[[ Data supplied, beginning ]]

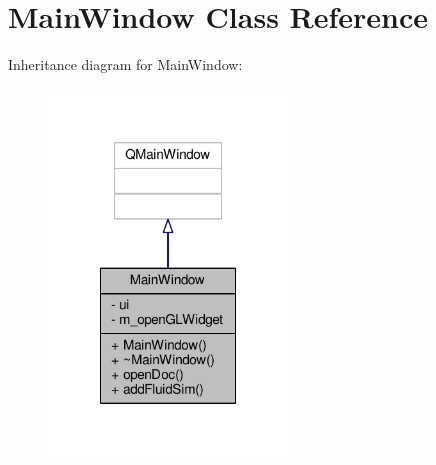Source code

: \hypertarget{class_main_window}{\section{Main\-Window Class Reference}
\label{class_main_window}
}


Inheritance diagram for Main\-Window\-:\nopagebreak
\begin{figure}[H]
\begin{center}
\leavevmode
\includegraphics[width=180pt]{class_main_window__inherit__graph}
\end{center}
\end{figure}


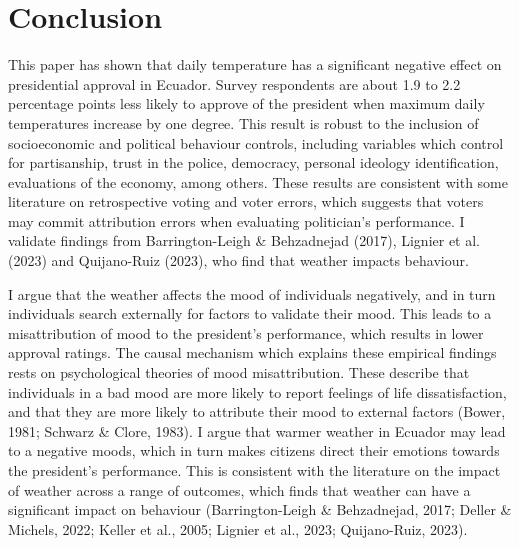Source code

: \documentclass[
  12pt,
  letterpaper,
  DIV=11,
  numbers=noendperiod]{scrartcl}
\author{}
\date{}
\begin{document}
\section{Conclusion}\label{conclusion}

This paper has shown that daily temperature has a significant negative
effect on presidential approval in Ecuador. Survey respondents are about
1.9 to 2.2 percentage points less likely to approve of the president
when maximum daily temperatures increase by one degree. This result is
robust to the inclusion of socioeconomic and political behaviour
controls, including variables which control for partisanship, trust in
the police, democracy, personal ideology identification, evaluations of
the economy, among others. These results are consistent with some
literature on retrospective voting and voter errors, which suggests that
voters may commit attribution errors when evaluating politician's
performance. I validate findings from Barrington-Leigh \& Behzadnejad
(2017), Lignier et al. (2023) and Quijano-Ruiz (2023), who find that
weather impacts behaviour.

I argue that the weather affects the mood of individuals negatively, and
in turn individuals search externally for factors to validate their
mood. This leads to a misattribution of mood to the president's
performance, which results in lower approval ratings. The causal
mechanism which explains these empirical findings rests on psychological
theories of mood misattribution. These describe that individuals in a
bad mood are more likely to report feelings of life dissatisfaction, and
that they are more likely to attribute their mood to external factors
(Bower, 1981; Schwarz \& Clore, 1983). I argue that warmer weather in
Ecuador may lead to a negative moods, which in turn makes citizens
direct their emotions towards the president's performance. This is
consistent with the literature on the impact of weather across a range
of outcomes, which finds that weather can have a significant impact on
behaviour (Barrington-Leigh \& Behzadnejad, 2017; Deller \& Michels,
2022; Keller et al., 2005; Lignier et al., 2023; Quijano-Ruiz, 2023).
\end{document}
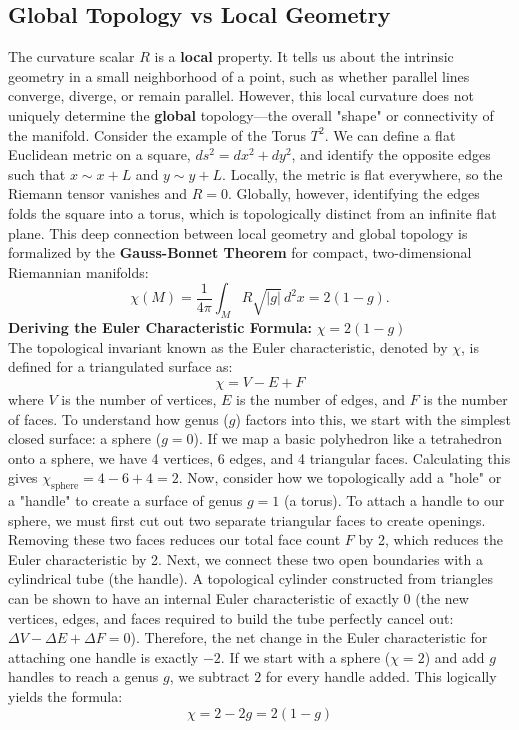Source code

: \documentclass[11pt, a4paper]{report}
\begin{document}
\subsection*{Global Topology vs Local Geometry}
The curvature scalar $R$ is a \textbf{local} property. It tells us about the intrinsic geometry in a small neighborhood of a point, such as whether parallel lines converge, diverge, or remain parallel. However, this local curvature does not uniquely determine the \textbf{global} topology—the overall "shape" or connectivity of the manifold.
Consider the example of the Torus $T^2$. We can define a flat Euclidean metric on a square, $ds^2 = dx^2 + dy^2$, and identify the opposite edges such that $x \sim x+L$ and $y \sim y+L$. Locally, the metric is flat everywhere, so the Riemann tensor vanishes and $R=0$. Globally, however, identifying the edges folds the square into a torus, which is topologically distinct from an infinite flat plane. 
This deep connection between local geometry and global topology is formalized by the \textbf{Gauss-Bonnet Theorem} for compact, two-dimensional Riemannian manifolds:
\begin{equation}
\chi(M) = \frac{1}{4\pi} \int_M R \sqrt{|g|} \, d^2x = 2(1-g). \label{eq:gauss_bonnet}
\end{equation}
\textbf{Deriving the Euler Characteristic Formula: } \(\chi = 2(1-g)\) \\
The topological invariant known as the Euler characteristic, denoted by $\chi$, is defined for a triangulated surface as:
\begin{equation} \chi = V - E + F \label{eq:euler_def} \end{equation}
where $V$ is the number of vertices, $E$ is the number of edges, and $F$ is the number of faces. To understand how genus ($g$) factors into this, we start with the simplest closed surface: a sphere ($g=0$). If we map a basic polyhedron like a tetrahedron onto a sphere, we have 4 vertices, 6 edges, and 4 triangular faces. Calculating this gives $\chi_{\text{sphere}} = 4 - 6 + 4 = 2$.
Now, consider how we topologically add a "hole" or a "handle" to create a surface of genus $g=1$ (a torus). To attach a handle to our sphere, we must first cut out two separate triangular faces to create openings. Removing these two faces reduces our total face count $F$ by 2, which reduces the Euler characteristic by 2.
Next, we connect these two open boundaries with a cylindrical tube (the handle). A topological cylinder constructed from triangles can be shown to have an internal Euler characteristic of exactly 0 (the new vertices, edges, and faces required to build the tube perfectly cancel out: $\Delta V - \Delta E + \Delta F = 0$).
Therefore, the net change in the Euler characteristic for attaching one handle is exactly $-2$. If we start with a sphere ($\chi = 2$) and add $g$ handles to reach a genus $g$, we subtract $2$ for every handle added. This logically yields the formula:
\begin{equation} \chi = 2 - 2g = 2(1-g) \label{eq:genus_formula} \end{equation}
\end{document}

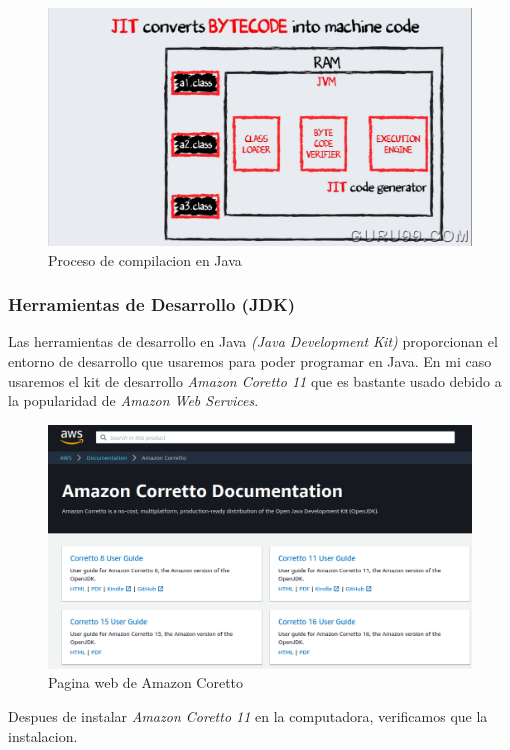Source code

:\documentclass{article}
\begin{document}
		\begin{figure}[H]
			\centering
			\includegraphics[scale = 0.2]{images/javacomp2}
			\caption{Proceso de compilacion en Java}
		\end{figure}
		\newpage
	
		\subsubsection{Herramientas de Desarrollo (JDK)}
		
		Las herramientas de desarrollo en Java \emph{(Java Development Kit)} proporcionan el entorno de desarrollo que usaremos para poder programar en Java. En mi caso usaremos el kit de desarrollo \emph{Amazon Coretto 11} que es bastante usado debido a la popularidad de \emph{Amazon Web Services}. 
		
		\begin{figure}[H]
			\centering
			\includegraphics[scale = 0.35]{images/corettodoc}
			\caption{Pagina web de Amazon Coretto}
		\end{figure}
	
		Despues de instalar \emph{Amazon Coretto 11} en la computadora, verificamos que la instalacion.
		
\end{document}
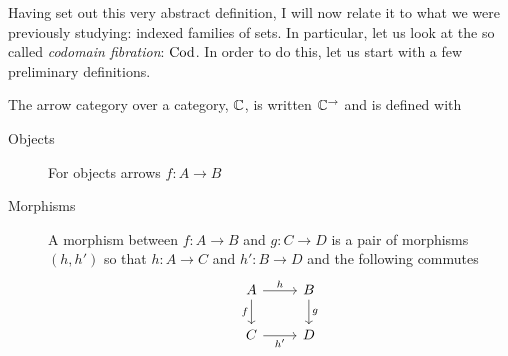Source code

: Having set out this very abstract definition, I will now relate it to
what we were previously studying: indexed families of sets. In
particular, let us look at the so called \emph{codomain fibration}:
$\operatorname{Cod}$. In order to do this, let us start with a few preliminary
definitions.

\begin{defn}\label{defn:fibrations:arrowcat}
  The arrow category over a category, $\mathbb{C}$, is written
  $\mathbb{C}^{\to}$ and is defined with
  \begin{description}
  \item[Objects] For objects arrows $f : A \to B$
  \item[Morphisms] A morphism between $f : A \to B$ and $g : C \to D$
    is a pair of morphisms $(h, h')$ so that $h : A \to C$ and $h' : B
    \to D$ and the following commutes
    \[
      \begin{tikzcd}
        A \ar[d, "f", swap] \ar[r, "h"] & B \ar[d, "g"]\\
        C \ar[r, "h'", swap] & D
      \end{tikzcd}
    \]
  \end{description}
\end{defn}

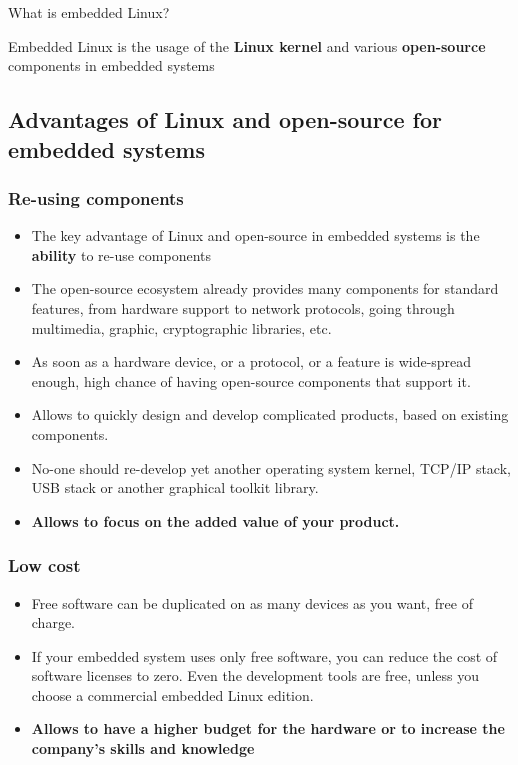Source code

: \begin{frame}{What is embedded Linux?}
  \huge
  \begin{center}
    Embedded Linux is the usage of the {\bf Linux kernel} and various
    {\bf open-source} components in embedded systems
  \end{center}
\end{frame}

\subsection[Why embedded Linux?]{Advantages of Linux and open-source
  for embedded systems}

\begin{frame}
  \frametitle{Re-using components}
  \begin{itemize}
  \item The key advantage of Linux and open-source in embedded systems
    is the {\bf ability} to re-use components
  \item The open-source ecosystem already provides many components for
    standard features, from hardware support to network protocols,
    going through multimedia, graphic, cryptographic libraries, etc.
  \item As soon as a hardware device, or a protocol, or a feature is
    wide-spread enough, high chance of having open-source components
    that support it.
  \item Allows to quickly design and develop complicated products,
    based on existing components.
  \item No-one should re-develop yet another operating system kernel,
    TCP/IP stack, USB stack or another graphical toolkit library.
  \item {\bf Allows to focus on the added value of your product.}
  \end{itemize}
\end{frame}

\begin{frame}
  \frametitle{Low cost}
  \begin{itemize}
  \item Free software can be duplicated on as many devices as you
    want, free of charge.
  \item If your embedded system uses only free software, you can
    reduce the cost of software licenses to zero. Even the development
    tools are free, unless you choose a commercial embedded Linux
    edition.
  \item {\bf Allows to have a higher budget for the hardware or to
      increase the company’s skills and knowledge}
  \end{itemize}
\end{frame}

[[ Data supplied, end ]]

=== What is expected ===
Please state how many lines in the entries above include the word "equation", giving only the number.

=== Final answer ===
4